_About this exercise_:
Nothing should differ between your answer and the records below.

Excerpts from a dataset
________________
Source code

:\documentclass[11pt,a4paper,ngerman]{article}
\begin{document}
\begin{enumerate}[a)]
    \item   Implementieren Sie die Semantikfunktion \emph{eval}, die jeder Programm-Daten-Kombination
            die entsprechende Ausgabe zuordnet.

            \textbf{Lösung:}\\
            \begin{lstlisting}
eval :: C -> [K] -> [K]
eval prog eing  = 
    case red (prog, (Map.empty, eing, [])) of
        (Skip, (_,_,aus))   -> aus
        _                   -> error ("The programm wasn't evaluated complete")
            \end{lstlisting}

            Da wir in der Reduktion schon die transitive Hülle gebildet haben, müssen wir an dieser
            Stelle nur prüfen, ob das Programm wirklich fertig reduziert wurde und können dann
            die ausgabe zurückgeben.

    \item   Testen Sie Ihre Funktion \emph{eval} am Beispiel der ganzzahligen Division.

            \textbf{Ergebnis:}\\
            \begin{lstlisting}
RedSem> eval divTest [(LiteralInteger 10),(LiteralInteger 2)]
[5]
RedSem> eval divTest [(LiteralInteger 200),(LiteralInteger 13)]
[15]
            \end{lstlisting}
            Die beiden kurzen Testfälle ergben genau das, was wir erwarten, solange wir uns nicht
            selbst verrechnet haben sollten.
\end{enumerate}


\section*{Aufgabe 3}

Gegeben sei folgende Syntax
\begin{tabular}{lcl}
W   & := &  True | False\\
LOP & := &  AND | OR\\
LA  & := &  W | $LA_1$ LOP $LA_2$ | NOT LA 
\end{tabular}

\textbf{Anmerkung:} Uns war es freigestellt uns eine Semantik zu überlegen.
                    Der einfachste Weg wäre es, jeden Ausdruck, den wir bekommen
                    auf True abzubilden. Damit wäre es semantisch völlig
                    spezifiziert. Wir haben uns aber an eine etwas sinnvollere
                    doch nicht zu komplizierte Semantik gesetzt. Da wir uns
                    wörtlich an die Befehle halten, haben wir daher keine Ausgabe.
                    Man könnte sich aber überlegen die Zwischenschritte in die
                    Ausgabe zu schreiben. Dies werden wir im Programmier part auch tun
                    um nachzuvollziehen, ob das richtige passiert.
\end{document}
________________
_Answer space_:
Source code

:\documentclass[11pt,a4paper,ngerman]{article}
\begin{document}
\begin{enumerate}[a)]
    \item   Implementieren Sie die Semantikfunktion \emph{eval}, die jeder Programm-Daten-Kombination
            die entsprechende Ausgabe zuordnet.

            \textbf{Lösung:}\\
            \begin{lstlisting}
eval :: C -> [K] -> [K]
eval prog eing  = 
    case red (prog, (Map.empty, eing, [])) of
        (Skip, (_,_,aus))   -> aus
        _                   -> error ("The programm wasn't evaluated complete")
            \end{lstlisting}

            Da wir in der Reduktion schon die transitive Hülle gebildet haben, müssen wir an dieser
            Stelle nur prüfen, ob das Programm wirklich fertig reduziert wurde und können dann
            die ausgabe zurückgeben.

    \item   Testen Sie Ihre Funktion \emph{eval} am Beispiel der ganzzahligen Division.

            \textbf{Ergebnis:}\\
            \begin{lstlisting}
RedSem> eval divTest [(LiteralInteger 10),(LiteralInteger 2)]
[5]
RedSem> eval divTest [(LiteralInteger 200),(LiteralInteger 13)]
[15]
            \end{lstlisting}
            Die beiden kurzen Testfälle ergben genau das, was wir erwarten, solange wir uns nicht
            selbst verrechnet haben sollten.
\end{enumerate}


\section*{Aufgabe 3}

Gegeben sei folgende Syntax
\begin{tabular}{lcl}
W   & := &  True | False\\
LOP & := &  AND | OR\\
LA  & := &  W | $LA_1$ LOP $LA_2$ | NOT LA 
\end{tabular}

\textbf{Anmerkung:} Uns war es freigestellt uns eine Semantik zu überlegen.
                    Der einfachste Weg wäre es, jeden Ausdruck, den wir bekommen
                    auf True abzubilden. Damit wäre es semantisch völlig
                    spezifiziert. Wir haben uns aber an eine etwas sinnvollere
                    doch nicht zu komplizierte Semantik gesetzt. Da wir uns
                    wörtlich an die Befehle halten, haben wir daher keine Ausgabe.
                    Man könnte sich aber überlegen die Zwischenschritte in die
                    Ausgabe zu schreiben. Dies werden wir im Programmier part auch tun
                    um nachzuvollziehen, ob das richtige passiert.
\end{document}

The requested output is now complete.